▶ [TASK]: Wherever "successfully" turns up in the entries, copy out the line that holds it.
- Opening Delimiter -
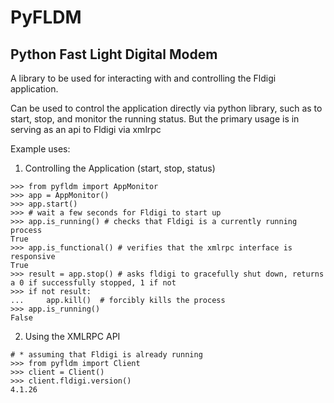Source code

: # PyFLDM
## Python Fast Light Digital Modem
A library to be used for interacting with and controlling the Fldigi application. 

Can be used to control the application directly via python library, such as to start, stop, and monitor the running status. But the primary usage is in serving as an api to Fldigi via xmlrpc

Example uses:
1. Controlling the Application (start, stop, status)
```
>>> from pyfldm import AppMonitor
>>> app = AppMonitor()
>>> app.start()
>>> # wait a few seconds for Fldigi to start up
>>> app.is_running() # checks that Fldigi is a currently running process
True
>>> app.is_functional() # verifies that the xmlrpc interface is responsive
True
>>> result = app.stop() # asks fldigi to gracefully shut down, returns a 0 if successfully stopped, 1 if not
>>> if not result:
...     app.kill()  # forcibly kills the process
>>> app.is_running()
False

```

2. Using the XMLRPC API
```
# * assuming that Fldigi is already running
>>> from pyfldm import Client
>>> client = Client()
>>> client.fldigi.version()
4.1.26

```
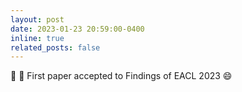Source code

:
 ```yaml
---
layout: post
date: 2023-01-23 20:59:00-0400
inline: true
related_posts: false
---
```


:tada: :tada: First paper accepted to Findings of EACL 2023 :smile:
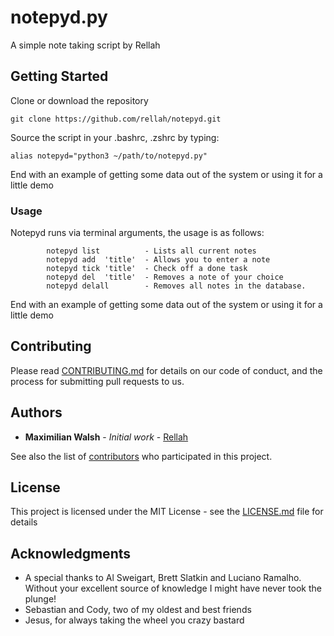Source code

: # notepyd.py

A simple note taking script by Rellah

## Getting Started
  
  Clone or download the repository
  
  ```
  git clone https://github.com/rellah/notepyd.git
  ```

  Source the script in your .bashrc, .zshrc by typing:

```
alias notepyd="python3 ~/path/to/notepyd.py"
```

End with an example of getting some data out of the system or using it for a little demo

### Usage

  Notepyd runs via terminal arguments, the usage is as follows:

```
        notepyd list          - Lists all current notes
        notepyd add  'title'  - Allows you to enter a note
        notepyd tick 'title'  - Check off a done task
        notepyd del  'title'  - Removes a note of your choice
        notepyd delall        - Removes all notes in the database.
```

End with an example of getting some data out of the system or using it for a little demo

## Contributing

Please read [CONTRIBUTING.md](https://gist.github.com/PurpleBooth/b24679402957c63ec426) for details on our code of conduct, and the process for submitting pull requests to us.

## Authors

* **Maximilian Walsh** - *Initial work* - [Rellah](https://github.com/rellah)

See also the list of [contributors](https://github.com/your/project/contributors) who participated in this project.

## License

This project is licensed under the MIT License - see the [LICENSE.md](LICENSE.md) file for details

## Acknowledgments

* A special thanks to Al Sweigart, Brett Slatkin and Luciano Ramalho. Without your excellent source of knowledge I might have never took the plunge!
* Sebastian and Cody, two of my oldest and best friends
* Jesus, for always taking the wheel you crazy bastard
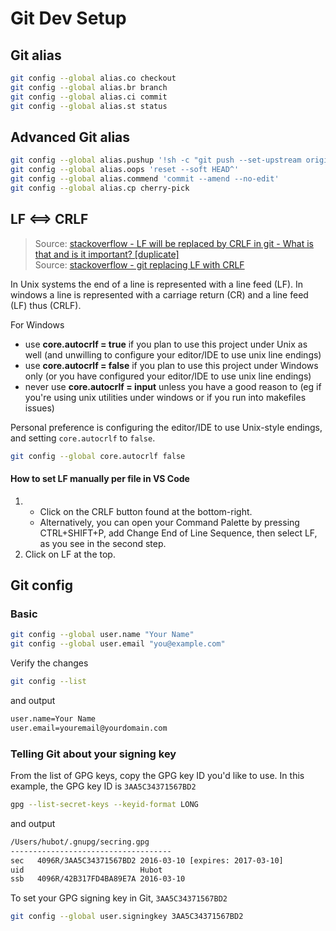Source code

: [_metadata_:author]:    - ""
[_metadata_:date]:      - "10/14/2019"

# Git Dev Setup
## Git alias
```bash
git config --global alias.co checkout
git config --global alias.br branch
git config --global alias.ci commit
git config --global alias.st status
```

## Advanced Git alias
```bash
git config --global alias.pushup '!sh -c "git push --set-upstream origin $(git rev-parse --abbrev-ref HEAD)"'
git config --global alias.oops 'reset --soft HEAD^'
git config --global alias.commend 'commit --amend --no-edit'
git config --global alias.cp cherry-pick
```

## LF <==> CRLF
> Source: [stackoverflow - LF will be replaced by CRLF in git - What is that and is it important? [duplicate]](https://stackoverflow.com/questions/5834014/lf-will-be-replaced-by-crlf-in-git-what-is-that-and-is-it-important)\
> Source: [stackoverflow - git replacing LF with CRLF](https://stackoverflow.com/questions/1967370/git-replacing-lf-with-crlf/20653073#20653073)

In Unix systems the end of a line is represented with a line feed (LF). In windows a line is represented with a carriage return (CR) and a line feed (LF) thus (CRLF).

For Windows
- use **core.autocrlf = true** if you plan to use this project under Unix as well (and unwilling to configure your editor/IDE to use unix line endings)
- use **core.autocrlf = false** if you plan to use this project under Windows only (or you have configured your editor/IDE to use unix line endings)
- never use **core.autocrlf = input** unless you have a good reason to (eg if you're using unix utilities under windows or if you run into makefiles issues)

Personal preference is configuring the editor/IDE to use Unix-style endings, and setting `core.autocrlf` to `false`. 
```bash
git config --global core.autocrlf false
```

#### How to set LF manually per file in VS Code
1. 
    - Click on the CRLF button found at the bottom-right.
    - Alternatively, you can open your Command Palette by pressing CTRL+SHIFT+P, add Change End of Line Sequence, then select LF, as you see in the second step. 
2. Click on LF at the top.

## Git config
### Basic
```bash
git config --global user.name "Your Name"
git config --global user.email "you@example.com"
```

Verify the changes
```bash
git config --list
```

and output
```bash
user.name=Your Name
user.email=youremail@yourdomain.com
```

### Telling Git about your signing key
From the list of GPG keys, copy the GPG key ID you'd like to use. In this example, the GPG key ID is `3AA5C34371567BD2`
```bash
gpg --list-secret-keys --keyid-format LONG
```

and output
```bash
/Users/hubot/.gnupg/secring.gpg
------------------------------------
sec   4096R/3AA5C34371567BD2 2016-03-10 [expires: 2017-03-10]
uid                          Hubot 
ssb   4096R/42B317FD4BA89E7A 2016-03-10
```

To set your GPG signing key in Git, `3AA5C34371567BD2`
```bash
git config --global user.signingkey 3AA5C34371567BD2
```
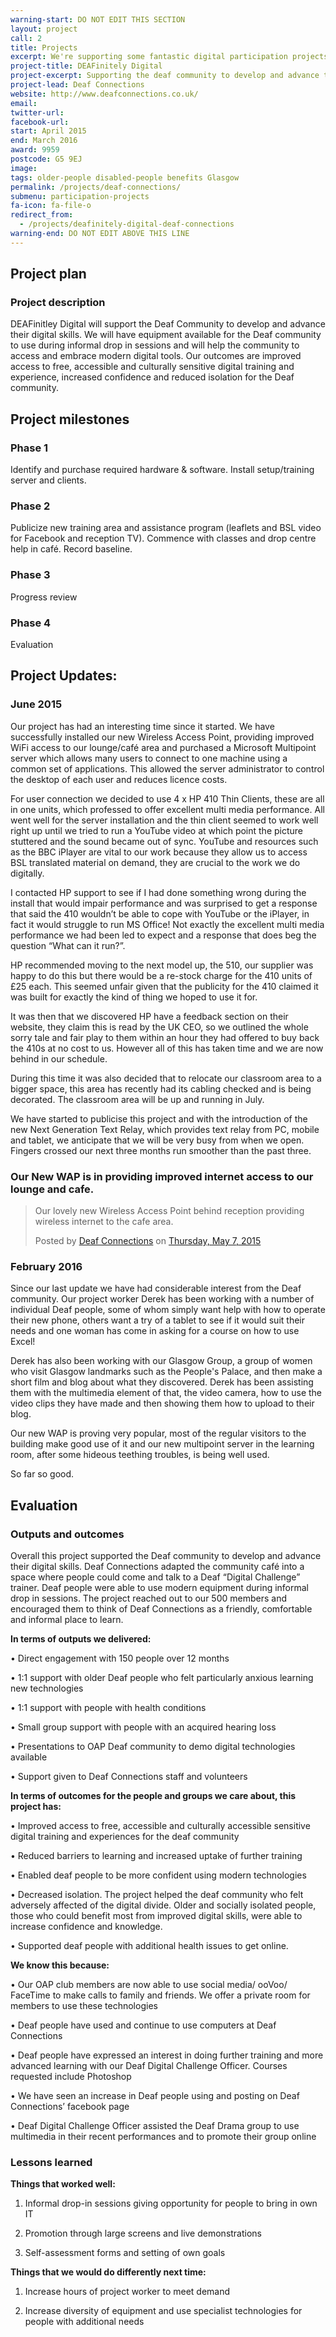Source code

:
```yaml
---
warning-start: DO NOT EDIT THIS SECTION
layout: project
call: 2
title: Projects
excerpt: We're supporting some fantastic digital participation projects. Here are their stories.
project-title: DEAFinitely Digital
project-excerpt: Supporting the deaf community to develop and advance their digital skills
project-lead: Deaf Connections
website: http://www.deafconnections.co.uk/
email:
twitter-url:
facebook-url:
start: April 2015
end: March 2016
award: 9959
postcode: G5 9EJ
image:
tags: older-people disabled-people benefits Glasgow
permalink: /projects/deaf-connections/
submenu: participation-projects
fa-icon: fa-file-o
redirect_from:
  - /projects/deafinitely-digital-deaf-connections
warning-end: DO NOT EDIT ABOVE THIS LINE
---
```


## Project plan

### Project description

DEAFinitley Digital will support the Deaf Community to develop and advance their digital skills. We will have equipment available for the Deaf community to use during informal drop in sessions and will help the community to access and embrace modern digital tools. Our outcomes are improved access to free, accessible and culturally sensitive digital training and experience, increased confidence and reduced isolation for the Deaf community.


## Project milestones

### Phase 1

Identify and purchase required hardware & software. Install setup/training server and clients.

### Phase 2

Publicize new training area and assistance program (leaflets and BSL video for Facebook and reception TV). Commence with classes and drop centre help in café. Record baseline.

### Phase 3

Progress review

### Phase 4

Evaluation

## Project Updates:

### June 2015

Our project has had an interesting time since it started. We have successfully installed our new Wireless Access Point, providing improved WiFi access to our lounge/café area and purchased a Microsoft Multipoint server which allows many users to connect to one machine using a common set of applications. This allowed the server administrator to control the desktop of each user and reduces licence costs.

For user connection we decided to use 4 x HP 410 Thin Clients, these are all in one units, which professed to offer excellent multi media performance. All went well for the server installation and the thin client seemed to work well right up until we tried to run a YouTube video at which point the picture stuttered and the sound became out of sync. YouTube and resources such as the BBC iPlayer are vital to our work because they allow us to access BSL translated material on demand, they are crucial to the work we do digitally.

I contacted HP support to see if I had done something wrong during the install that would impair performance and was surprised to get a response that said the 410 wouldn’t be able to cope with YouTube or the iPlayer, in fact it would struggle to run MS Office! Not exactly the excellent multi media performance we had been led to expect and a response that does beg the question “What can it run?”.

HP recommended moving to the next model up, the 510, our supplier was happy to do this but there would be a re-stock charge for the 410 units of £25 each. This seemed unfair given that the publicity for the 410 claimed it was built for exactly the kind of thing we hoped to use it for.

It was then that we discovered HP have a feedback section on their website, they claim this is read by the UK CEO, so we outlined the whole sorry tale and fair play to them within an hour they had offered to buy back the 410s at no cost to us. However all of this has taken time and we are now behind in our schedule.

During this time it was also decided that to relocate our classroom area to a bigger space, this area has recently had its cabling checked and is being decorated. The classroom area will be up and running in July.

We have started to publicise this project and with the introduction of the new Next Generation Text Relay, which provides text relay from PC, mobile and tablet, we anticipate that we will be very busy from when we open.
Fingers crossed our next three months run smoother than the past three.


### Our New WAP is in providing improved internet access to our lounge and cafe.

<div id="fb-root"></div><script>(function(d, s, id) {  var js, fjs = d.getElementsByTagName(s)[0];  if (d.getElementById(id)) return;  js = d.createElement(s); js.id = id;  js.src = "//connect.facebook.net/en_US/sdk.js#xfbml=1&version=v2.3";  fjs.parentNode.insertBefore(js, fjs);}(document, 'script', 'facebook-jssdk'));</script><div class="fb-post" data-href="https://www.facebook.com/Deafconnections/posts/1062281897120295:0" data-width="500"><div class="fb-xfbml-parse-ignore"><blockquote cite="https://www.facebook.com/Deafconnections/posts/1062281897120295:0"><p>Our lovely new Wireless Access Point behind reception providing wireless internet to the cafe area.</p>Posted by <a href="https://www.facebook.com/Deafconnections">Deaf Connections</a> on <a href="https://www.facebook.com/Deafconnections/posts/1062281897120295:0">Thursday, May 7, 2015</a></blockquote></div></div>


### February 2016

Since our last update we have had considerable interest from the Deaf community. Our project worker Derek has been working with a number of individual Deaf people, some of whom simply want help with how to operate their new phone, others want a try of a tablet to see if it would suit their needs and one woman has come in asking for a course on how to use Excel!

Derek has also been working with our Glasgow Group, a group of women who visit Glasgow landmarks such as the People's Palace, and then make a short film and blog about what they discovered. Derek has been assisting them with the multimedia element of that, the video camera, how to use the video clips they have made and then showing them how to upload to their blog.

Our new WAP is proving very popular, most of the regular visitors to the building make good use of it and our new multipoint server in the learning room, after some hideous teething troubles, is being well used.

So far so good.

## Evaluation

### Outputs and outcomes

Overall this project supported the Deaf community to develop and advance their digital skills. Deaf Connections adapted the community café into a space where people could come and talk to a Deaf “Digital Challenge” trainer. Deaf people were able to use modern equipment during informal drop in sessions. The project reached out to our 500 members and encouraged them to think of Deaf Connections as a friendly, comfortable and informal place to learn.

**In terms of outputs we delivered:**

•	Direct engagement with 150 people over 12 months

•	1:1 support with older Deaf people who felt particularly anxious learning new technologies

•	1:1 support with people with health conditions

•	Small group support with people with an acquired hearing loss

•	Presentations to OAP Deaf community to demo digital technologies available

•	Support given to Deaf Connections staff and volunteers


**In terms of outcomes for the people and groups we care about, this project has:**

•	Improved access to free, accessible and culturally accessible sensitive digital training and experiences for the deaf community

•	Reduced barriers to learning and increased uptake of further training

•	Enabled deaf people to be more confident using modern technologies

•	Decreased isolation. The project helped the deaf community who felt adversely affected of the digital divide. Older and socially isolated people, those who could benefit most from improved digital skills, were able to increase confidence and knowledge.

•	Supported deaf people with additional health issues to get online.

**We know this because:**

•	Our OAP club members are now able to use social media/ ooVoo/ FaceTime to make calls to family and friends. We offer a private room for members to use these technologies

•	Deaf people have used and continue to use computers at Deaf Connections

•	Deaf people have expressed an interest in doing further training and more advanced learning with our Deaf Digital Challenge Officer. Courses requested include Photoshop

•	We have seen an increase in Deaf people using and posting on Deaf Connections’ facebook page

•	Deaf Digital Challenge Officer assisted the Deaf Drama group to use multimedia in their recent performances and to promote their group online

### Lessons learned

**Things that worked well:**

1.	Informal drop-in sessions giving opportunity for people to bring in own IT

2.	Promotion through large screens and live demonstrations

3.	Self-assessment forms and setting of own goals

**Things that we would do differently next time:**

1.	Increase hours of project worker to meet demand

2.	Increase diversity of equipment and use specialist technologies for people with additional needs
- Closing Delimiter -
▶ [PROBLEM SOLUTION]:
>>> result = app.stop() # asks fldigi to gracefully shut down, returns a 0 if successfully stopped, 1 if not
Our project has had an interesting time since it started. We have successfully installed our new Wireless Access Point, providing improved WiFi access to our lounge/café area and purchased a Microsoft Multipoint server which allows many users to connect to one machine using a common set of applications. This allowed the server administrator to control the desktop of each user and reduces licence costs.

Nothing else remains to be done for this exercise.